Citing a need to give more attention to his personal life and financial situation, West Hollywood City Councilman Steve Schulte said he will not seek reelection in April.
Schulte, one of three remaining council members elected when the city was incorporated in 1984, took out candidacy papers, but said Monday that two weeks ago he decided not to run.
"Right now, I don't have anything that is bringing in financial rewards. I just celebrated my 44th birthday, and I don't own a house yet. The city has been my preoccupation, and I need to switch priorities," Schulte said in a telephone interview.
West Hollywood pays part-time council members $400 a month. In December, Schulte dissolved a public affairs consulting business and is now looking for "full-time business involvement."
Schulte had appeared to be on a political winning streak after leading the successful charge last year on initiative campaigns defeating a proposed civic center and a bond issue.
But on Monday, he expressed frustration with his role as the "opposition" on the council. Though all council members are considered ardent liberals, Schulte increasingly found himself in the minority on major issues as his term wore on.
"There was nothing political per se to dissuade me from running again," Schulte said. "But it would have been nice to have been on the majority once in a while."

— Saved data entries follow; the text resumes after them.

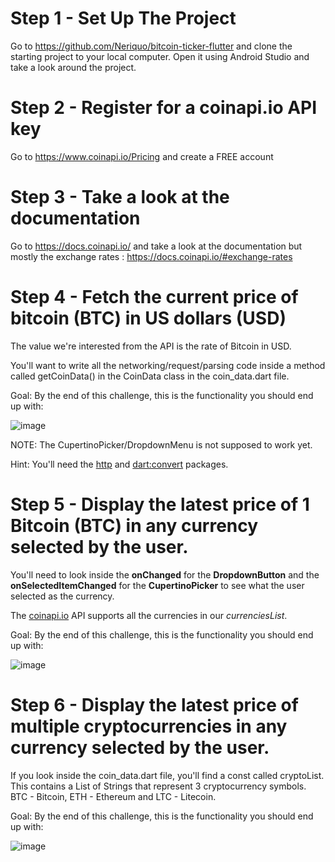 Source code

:# Step 1 - Set Up The Project

Go to https://github.com/Neriquo/bitcoin-ticker-flutter and clone the starting project to your local computer. Open it using Android Studio and take a look around the project.

# Step 2 - Register for a coinapi.io API key

Go to https://www.coinapi.io/Pricing and create a FREE account

# Step 3 - Take a look at the documentation

Go to https://docs.coinapi.io/ and take a look at the documentation but mostly the exchange rates : https://docs.coinapi.io/#exchange-rates

# Step 4 - Fetch the current price of bitcoin (BTC) in US dollars (USD)

The value we're interested from the API is the rate of Bitcoin in USD.

You'll want to write all the networking/request/parsing code inside a method called getCoinData() in the CoinData class in the coin_data.dart file.

Goal: By the end of this challenge, this is the functionality you should end up with:

![image](https://github.com/Neriquo/bitcoin-ticker-flutter/blob/main-challenge/images/1.gif?raw=true)

NOTE: The CupertinoPicker/DropdownMenu is not supposed to work yet.

Hint: You'll need the [http](https://pub.dev/packages/http#-installing-tab-) and [dart:convert](https://api.dart.dev/stable/2.2.0/dart-convert/dart-convert-library.html) packages.

# Step 5 - Display the latest price of 1 Bitcoin (BTC) in any currency selected by the user.

You'll need to look inside the **onChanged** for the **DropdownButton** and the **onSelectedItemChanged** for the **CupertinoPicker** to see what the user selected as the currency.

The [coinapi.io](https://docs.coinapi.io/#get-specific-rate-get) API supports all the currencies in our *currenciesList*.

Goal: By the end of this challenge, this is the functionality you should end up with:

![image](https://github.com/Neriquo/bitcoin-ticker-flutter/blob/main-challenge/images/2.gif?raw=true)

# Step 6 - Display the latest price of multiple cryptocurrencies in any currency selected by the user.

If you look inside the coin_data.dart file, you'll find a const called cryptoList. This contains a List of Strings that represent 3 cryptocurrency symbols. BTC - Bitcoin, ETH - Ethereum and LTC - Litecoin.

Goal: By the end of this challenge, this is the functionality you should end up with:

![image](https://github.com/Neriquo/bitcoin-ticker-flutter/blob/main-challenge/images/3.gif?raw=true)

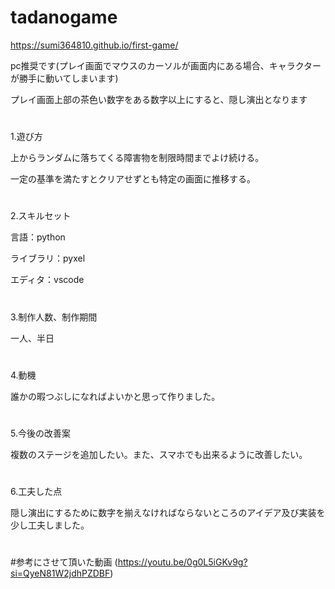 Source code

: # tadanogame

https://sumi364810.github.io/first-game/

pc推奨です(プレイ画面でマウスのカーソルが画面内にある場合、キャラクターが勝手に動いてしまいます)

プレイ画面上部の茶色い数字をある数字以上にすると、隠し演出となります

#

1.遊び方

上からランダムに落ちてくる障害物を制限時間までよけ続ける。

一定の基準を満たすとクリアせずとも特定の画面に推移する。

#

2.スキルセット

言語：python

ライブラリ：pyxel

エディタ：vscode

#

3.制作人数、制作期間

一人、半日

#

4.動機

誰かの暇つぶしになればよいかと思って作りました。

#

5.今後の改善案

複数のステージを追加したい。また、スマホでも出来るように改善したい。

#

6.工夫した点

隠し演出にするために数字を揃えなければならないところのアイデア及び実装を少し工夫しました。

#

#

#参考にさせて頂いた動画
(https://youtu.be/0g0L5iGKv9g?si=QyeN81W2jdhPZDBF)
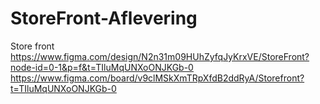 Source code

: # StoreFront-Aflevering
Store front
https://www.figma.com/design/N2n31m09HUhZyfqJyKrxVE/StoreFront?node-id=0-1&p=f&t=TIluMqUNXoONJKGb-0
https://www.figma.com/board/v9clMSkXmTRpXfdB2ddRyA/Storefront?t=TIluMqUNXoONJKGb-0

After his first year on the council, Schulte was often the lone voice of dissent on several major issues. Of the five current council members, all but Schulte are members of the powerful Coalition for Economic Survival, a renters rights group that played a major part in the cityhood battle five years ago.
Schulte found an occasional ally in Councilman Paul Koretz and infrequently teamed with other members. But on major issues, such as tightening rent control and building the proposed civic center, he often provided the only opposition.
Schulte pointedly suggested that after five years, the council as a whole may have stalled.
"I think maybe it's time to recharge. We need some new blood and fresh ideas, and I mean that across the board," he said. "I fully agree that people should not serve too long, that it can become personally and politically disadvantageous."
Schulte is one of three council members whose terms expire this year. Councilwoman Helen Albert also has said she will not seek reelection. Councilman John Heilman, with whom Schulte frequently sparred over the years, has taken out candidacy papers for the April 10 election and is expected to run. The filing deadline is Feb. 1.
Ten others have taken out candidacy papers to date: Robert K. Davis, an east-side neighborhood activist; three city rent stabilization commissioners, Sal Guarriello, Babette Lang and Stephen Martin; Tom Larkin, neighborhood activist and leader of the campaign to defeat the civic center proposal; John C. (Jack) Reilly, a retired teacher; the Rev. John W. VonDouris, a minister and activist; Sybil Zaden, transportation commissioner, and two other residents, Joshua Morfin and John O'Brien.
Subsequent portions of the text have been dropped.